No cito La Biblia. Sólo hablo de esas pequeñeces que todos –pobres, ricos, medianeros-, más tarde o más temprano, tenemos que enfrentar. La mayoría, desde siempre, desde que nace. Debe de ser por esto que la poesía cursi es tan popular: ¿quién no entiende al Paquito que promete no hacer travesuras ante el lecho fúnebre de su madre? ¿Quién no se estremece ante algunos versos de Nervo o Acuña?

No sé si la vida de los pobres es más complicada que la de los de las clases más “acomodadas”. ¿Los ricos tienen menos complicaciones? No lo sé; nunca he sido rico. Pertenezco a una “clase social” mucho más cercana a los de abajo que a los de arriba.

Por eso me resulta extraño cuando me entero de que a algunos resulto bastante antipático “porque soy demasiado sofisticado”… Eso es lo que suponen ciertas personas. Algunos van demasiado lejos: “Debiste de haber nacido en sábanas de Holanda, ¿no?...”, han preguntado con un tufillo de resentimiento.

Al escuchar semejantes supuestos, sonrío y recuerdo mi barriada, la de siempre; recuerdo el barrio del que no he salido, para bien o para mal. Si hubiese salido, no sé si las complicaciones de la vida se hubieran esfumado. Creo que muchas de ellas te persiguen por todas partes, porque la mayoría son fantasmas de ti mismo; otras son los espectros de las circunstancias. Oh, las circunstancias.

¿Quién lee a Baudelaire, a Mallarmé, a Flaubert en la barriada? ¿Y quién los lee en medio de un sinfín de tribulaciones, cada vez más complejas? Supongo que hay de todo en el mundo. No conozco las altas clases, pero sé de algunos individuos ricos –o no tanto- cuya pasión no es leer sino ir a Las Vegas o a Montecarlo.

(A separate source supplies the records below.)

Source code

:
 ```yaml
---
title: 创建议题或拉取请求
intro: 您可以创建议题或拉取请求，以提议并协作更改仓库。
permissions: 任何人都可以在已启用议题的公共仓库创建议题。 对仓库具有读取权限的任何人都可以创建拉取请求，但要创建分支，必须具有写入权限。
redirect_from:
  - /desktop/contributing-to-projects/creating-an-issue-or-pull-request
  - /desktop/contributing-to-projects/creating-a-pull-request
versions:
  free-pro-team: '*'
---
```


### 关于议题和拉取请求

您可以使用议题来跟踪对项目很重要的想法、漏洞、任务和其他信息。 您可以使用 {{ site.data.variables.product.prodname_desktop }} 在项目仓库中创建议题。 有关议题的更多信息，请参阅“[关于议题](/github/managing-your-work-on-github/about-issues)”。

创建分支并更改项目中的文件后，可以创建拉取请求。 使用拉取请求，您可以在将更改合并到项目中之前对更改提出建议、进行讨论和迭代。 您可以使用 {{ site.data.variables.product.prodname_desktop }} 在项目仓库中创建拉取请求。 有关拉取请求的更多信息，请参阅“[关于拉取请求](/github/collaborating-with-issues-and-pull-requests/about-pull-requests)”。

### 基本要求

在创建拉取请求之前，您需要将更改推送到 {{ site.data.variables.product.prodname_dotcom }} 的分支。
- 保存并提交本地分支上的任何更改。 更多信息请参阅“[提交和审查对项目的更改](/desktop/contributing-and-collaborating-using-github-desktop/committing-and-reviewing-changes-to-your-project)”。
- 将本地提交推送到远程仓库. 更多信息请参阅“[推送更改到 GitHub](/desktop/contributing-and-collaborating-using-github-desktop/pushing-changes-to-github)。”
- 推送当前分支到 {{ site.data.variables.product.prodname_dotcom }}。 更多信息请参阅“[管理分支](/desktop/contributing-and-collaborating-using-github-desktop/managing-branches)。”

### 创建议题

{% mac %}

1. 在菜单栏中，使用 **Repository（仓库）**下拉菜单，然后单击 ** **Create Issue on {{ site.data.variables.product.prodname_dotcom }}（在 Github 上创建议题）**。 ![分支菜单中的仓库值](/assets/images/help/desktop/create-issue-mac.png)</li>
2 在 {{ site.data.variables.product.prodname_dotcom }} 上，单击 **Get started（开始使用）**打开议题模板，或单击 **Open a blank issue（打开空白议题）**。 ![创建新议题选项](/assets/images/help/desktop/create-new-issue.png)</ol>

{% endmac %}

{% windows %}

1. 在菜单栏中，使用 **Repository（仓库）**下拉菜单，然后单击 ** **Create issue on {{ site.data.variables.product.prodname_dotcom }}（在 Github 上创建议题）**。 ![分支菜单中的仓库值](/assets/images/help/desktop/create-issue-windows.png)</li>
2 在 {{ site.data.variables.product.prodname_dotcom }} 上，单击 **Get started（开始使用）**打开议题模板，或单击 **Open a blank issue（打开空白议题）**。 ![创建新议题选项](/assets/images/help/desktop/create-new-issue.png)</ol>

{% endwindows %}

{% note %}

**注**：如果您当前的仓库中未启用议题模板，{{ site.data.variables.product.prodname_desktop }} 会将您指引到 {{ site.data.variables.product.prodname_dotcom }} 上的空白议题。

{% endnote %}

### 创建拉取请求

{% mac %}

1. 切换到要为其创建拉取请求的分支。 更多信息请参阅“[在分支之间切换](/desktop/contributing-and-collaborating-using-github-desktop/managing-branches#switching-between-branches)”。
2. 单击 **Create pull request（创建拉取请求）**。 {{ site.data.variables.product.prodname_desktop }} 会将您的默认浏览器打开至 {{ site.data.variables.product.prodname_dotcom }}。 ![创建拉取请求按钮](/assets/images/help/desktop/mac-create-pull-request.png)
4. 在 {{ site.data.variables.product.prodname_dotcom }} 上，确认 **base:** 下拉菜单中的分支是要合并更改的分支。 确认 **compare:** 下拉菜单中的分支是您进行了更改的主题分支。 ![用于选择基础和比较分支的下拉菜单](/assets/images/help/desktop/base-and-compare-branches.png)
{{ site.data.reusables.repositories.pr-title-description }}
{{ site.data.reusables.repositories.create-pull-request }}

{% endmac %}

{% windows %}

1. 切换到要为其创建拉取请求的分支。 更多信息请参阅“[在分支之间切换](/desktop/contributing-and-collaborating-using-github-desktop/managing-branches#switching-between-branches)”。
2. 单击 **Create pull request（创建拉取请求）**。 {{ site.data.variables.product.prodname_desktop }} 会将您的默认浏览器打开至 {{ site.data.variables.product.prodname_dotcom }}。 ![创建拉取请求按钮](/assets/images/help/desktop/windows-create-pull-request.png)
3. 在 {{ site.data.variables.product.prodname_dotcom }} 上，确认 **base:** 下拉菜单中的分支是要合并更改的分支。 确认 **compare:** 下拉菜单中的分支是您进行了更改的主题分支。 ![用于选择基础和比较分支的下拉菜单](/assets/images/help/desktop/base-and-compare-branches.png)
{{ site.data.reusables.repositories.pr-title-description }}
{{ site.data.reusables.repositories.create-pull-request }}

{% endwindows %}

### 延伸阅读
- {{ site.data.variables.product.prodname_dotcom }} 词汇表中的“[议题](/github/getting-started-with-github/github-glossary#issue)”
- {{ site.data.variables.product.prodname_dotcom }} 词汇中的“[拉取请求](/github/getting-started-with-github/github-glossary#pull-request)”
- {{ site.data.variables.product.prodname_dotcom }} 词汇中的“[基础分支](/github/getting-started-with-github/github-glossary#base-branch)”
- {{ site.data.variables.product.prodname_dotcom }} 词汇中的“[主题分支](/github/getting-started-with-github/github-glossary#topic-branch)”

Extraviado en ansiosas cavilaciones, esta mañana abordé un taxi a toda prisa. Sin darme cuenta, dejé caer el libro que llevaba en la mano: “Todo lo que tengo lo llevo conmigo”, de Herta Müller. Ante mi molestia por la abolladura que el libro había sufrido, el conductor preguntó: “¿Así que le gusta leer?”. “Eh… Sí, mucho”, dije.

Para mi asombro, hizo una pregunta muy difícil: “¿Y cuál cree usted que es el libro más hermoso del mundo?”. Pensé un poco y respondí: “Pues quizá La Divina Comedia. Pero también están El Quijote, La Odisea, El Paraíso Perdido, Las Flores del Mal… La Biblia, por supuesto…”. “Qué lástima que los muchachos de ahora no lean eso, ¿verdad?”, dijo. No salía de mi asombro. Y menos cuando cobró la cantidad justa. Por su amabilidad y su guapeza, quise consolarlo un poco –y consolarme- diciéndole: “Esos libros están presentes en los juegos electrónicos, aunque muchos chicos no se den cuenta…”. Sonrió con benevolencia, pero tuve que dejarlo porque debía hacer frente a las complicaciones cotidianas.